Thursday, March 15, 2012

Holier Than thou

If a week is a long time in politics, then it is even longer in an industrial dispute. Last Friday I got an e mail from a rank and file trade unionist whose job gives him an interesting perspective on the conflict between wharfies and Ports of Auckland Limited bosses.

In his message* the trade unionist, who wanted to be identified only by the initials UCR, worried that POAL's aggressive tactics had not received an adequate response from the workers' movement and the left, and urged the beginning of active pickets and the eventual mounting of a mass blockade of Auckland's port.

Last week only small far left outfits like Socialist Aotearoa and the Communist Workers Group seemed to be arguing in an organised way for a blockade, but in the aftermath of last Saturday's large and enthusiastic march in support of the wharfies and an active picket which briefly stopped traffic into the port on Monday morning support for mass direct action on the waterfront is growing.
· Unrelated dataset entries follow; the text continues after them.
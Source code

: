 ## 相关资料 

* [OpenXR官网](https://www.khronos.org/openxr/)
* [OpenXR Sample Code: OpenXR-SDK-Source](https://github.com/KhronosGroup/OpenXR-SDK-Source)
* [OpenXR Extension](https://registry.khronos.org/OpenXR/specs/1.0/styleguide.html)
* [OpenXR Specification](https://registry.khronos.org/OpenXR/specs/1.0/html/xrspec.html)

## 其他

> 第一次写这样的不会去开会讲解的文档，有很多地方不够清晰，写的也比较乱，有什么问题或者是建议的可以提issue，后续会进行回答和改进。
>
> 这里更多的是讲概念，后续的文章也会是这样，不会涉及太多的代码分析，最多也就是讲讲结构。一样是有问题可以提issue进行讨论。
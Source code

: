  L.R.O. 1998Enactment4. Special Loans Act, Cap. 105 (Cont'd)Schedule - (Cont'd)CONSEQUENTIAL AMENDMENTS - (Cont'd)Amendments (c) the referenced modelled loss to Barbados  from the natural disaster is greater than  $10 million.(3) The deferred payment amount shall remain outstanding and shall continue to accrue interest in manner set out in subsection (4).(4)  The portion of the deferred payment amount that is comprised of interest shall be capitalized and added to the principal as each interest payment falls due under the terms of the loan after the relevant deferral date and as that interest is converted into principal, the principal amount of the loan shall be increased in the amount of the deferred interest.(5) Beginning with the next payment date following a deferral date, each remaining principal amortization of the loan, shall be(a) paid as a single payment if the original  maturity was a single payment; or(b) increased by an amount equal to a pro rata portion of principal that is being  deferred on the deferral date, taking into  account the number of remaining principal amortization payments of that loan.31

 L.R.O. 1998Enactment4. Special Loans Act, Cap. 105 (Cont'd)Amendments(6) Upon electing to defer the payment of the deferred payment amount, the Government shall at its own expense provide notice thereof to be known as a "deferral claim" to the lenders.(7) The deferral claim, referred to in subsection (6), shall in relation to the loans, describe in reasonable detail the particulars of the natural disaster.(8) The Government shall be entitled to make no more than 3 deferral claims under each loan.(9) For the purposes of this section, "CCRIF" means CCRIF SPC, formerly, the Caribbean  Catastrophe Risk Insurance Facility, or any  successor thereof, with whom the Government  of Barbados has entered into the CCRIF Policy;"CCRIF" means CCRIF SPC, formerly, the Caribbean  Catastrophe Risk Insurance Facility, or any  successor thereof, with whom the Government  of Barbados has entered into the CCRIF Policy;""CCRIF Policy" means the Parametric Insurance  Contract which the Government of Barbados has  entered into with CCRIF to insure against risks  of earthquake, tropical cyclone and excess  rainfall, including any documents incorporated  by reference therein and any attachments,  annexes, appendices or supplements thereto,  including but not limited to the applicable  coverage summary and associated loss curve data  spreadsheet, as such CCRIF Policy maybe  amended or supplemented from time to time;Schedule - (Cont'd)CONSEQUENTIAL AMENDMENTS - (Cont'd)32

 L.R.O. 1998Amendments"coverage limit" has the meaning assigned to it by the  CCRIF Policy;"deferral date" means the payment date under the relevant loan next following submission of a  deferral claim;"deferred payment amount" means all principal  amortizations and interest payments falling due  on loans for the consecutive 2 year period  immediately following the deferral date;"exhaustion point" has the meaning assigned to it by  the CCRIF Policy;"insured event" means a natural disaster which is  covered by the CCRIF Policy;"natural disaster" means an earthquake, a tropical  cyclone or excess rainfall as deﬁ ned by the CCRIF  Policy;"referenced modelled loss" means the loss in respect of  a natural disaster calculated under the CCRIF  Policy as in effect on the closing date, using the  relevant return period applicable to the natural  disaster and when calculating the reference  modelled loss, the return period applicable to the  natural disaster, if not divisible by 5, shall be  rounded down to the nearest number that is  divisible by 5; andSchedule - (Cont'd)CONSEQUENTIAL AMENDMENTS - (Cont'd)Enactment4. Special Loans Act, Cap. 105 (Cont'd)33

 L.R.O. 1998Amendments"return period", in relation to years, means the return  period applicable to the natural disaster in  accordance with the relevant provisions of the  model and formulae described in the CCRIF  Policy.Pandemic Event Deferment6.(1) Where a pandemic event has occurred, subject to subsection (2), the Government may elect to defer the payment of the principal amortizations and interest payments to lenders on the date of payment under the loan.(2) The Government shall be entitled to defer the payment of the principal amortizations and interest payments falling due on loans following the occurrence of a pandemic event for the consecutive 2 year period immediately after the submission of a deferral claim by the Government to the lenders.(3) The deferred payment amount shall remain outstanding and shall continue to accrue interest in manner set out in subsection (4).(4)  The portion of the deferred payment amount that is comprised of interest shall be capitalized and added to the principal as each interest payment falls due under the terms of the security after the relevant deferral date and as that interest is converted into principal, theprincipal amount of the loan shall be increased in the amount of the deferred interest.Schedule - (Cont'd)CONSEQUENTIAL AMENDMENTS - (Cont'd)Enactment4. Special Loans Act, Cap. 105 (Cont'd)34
Chris Trotter is a man with longstanding affiliations to the social democratic wing of the Kiwi left, so his new article 'Only People Power Can Save the Ports' is perhaps a sign of the way the debate about tactics on the waterfront is moving. After remembering the demonstrations which closed Melbourne's port and saved fourteen hundred jobs in 1998, Trotter's piece calls for 'mass, non-violent flying pickets' to prevent strikebreakers entering Auckland's wharves. These pickets would, by their very nature, involve not only the few hundred local members of the Maritime Union, but large numbers of the union's supporters.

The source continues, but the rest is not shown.